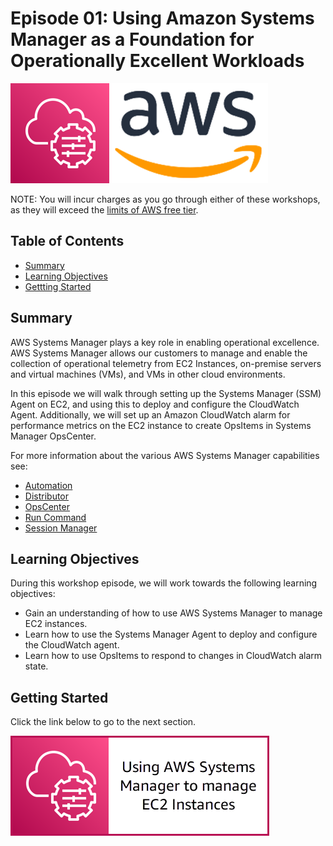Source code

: # Episode 01: Using Amazon Systems Manager as a Foundation for Operationally Excellent Workloads

![](operational_excellence/media/ssm-aws-logo.png)

NOTE: You will incur charges as you go through either of these workshops, as they will exceed the [limits of AWS free tier](http://docs.aws.amazon.com/awsaccountbilling/latest/aboutv2/free-tier-limits.html).

## Table of Contents

- [Summary](#summary)
- [Learning Objectives](#learning-objectives)
- [Gettting Started](#getting-started)

## Summary

AWS Systems Manager plays a key role in enabling operational excellence. AWS Systems Manager allows our customers to manage and enable the collection of operational telemetry from EC2 Instances, on-premise servers and virtual machines (VMs), and VMs in other cloud environments.

In this episode we will walk through setting up the Systems Manager (SSM) Agent on EC2, and using this to deploy and configure the CloudWatch Agent. Additionally, we will set up an Amazon CloudWatch alarm for performance metrics on the EC2 instance to create OpsItems in Systems Manager OpsCenter.

For more information about the various AWS Systems Manager capabilities see:

- [Automation](https://docs.aws.amazon.com/systems-manager/latest/userguide/systems-manager-automation.html)
- [Distributor](https://docs.aws.amazon.com/systems-manager/latest/userguide/distributor.html)
- [OpsCenter](https://docs.aws.amazon.com/systems-manager/latest/userguide/OpsCenter.html)
- [Run Command](https://docs.aws.amazon.com/systems-manager/latest/userguide/execute-remote-commands.html)
- [Session Manager](https://docs.aws.amazon.com/systems-manager/latest/userguide/session-manager.html)

## Learning Objectives

During this workshop episode, we will work towards the following learning objectives:

- Gain an understanding of how to use AWS Systems Manager to manage EC2 instances.
- Learn how to use the Systems Manager Agent to deploy and configure the CloudWatch agent.
- Learn how to use OpsItems to respond to changes in CloudWatch alarm state.

## Getting Started

Click the link below to go to the next section.

[![](operational_excellence/media/episode-01-step-01-manage-ec2.png)](/episode-01-step-01-manage-ec2.md)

------------------------------------------------------------------------

The lines needed are those in the data above that hold the string "configure"; copy each of them.

In this episode we will walk through setting up the Systems Manager (SSM) Agent on EC2, and using this to deploy and configure the CloudWatch Agent. Additionally, we will set up an Amazon CloudWatch alarm for performance metrics on the EC2 instance to create OpsItems in Systems Manager OpsCenter.
- Learn how to use the Systems Manager Agent to deploy and configure the CloudWatch agent.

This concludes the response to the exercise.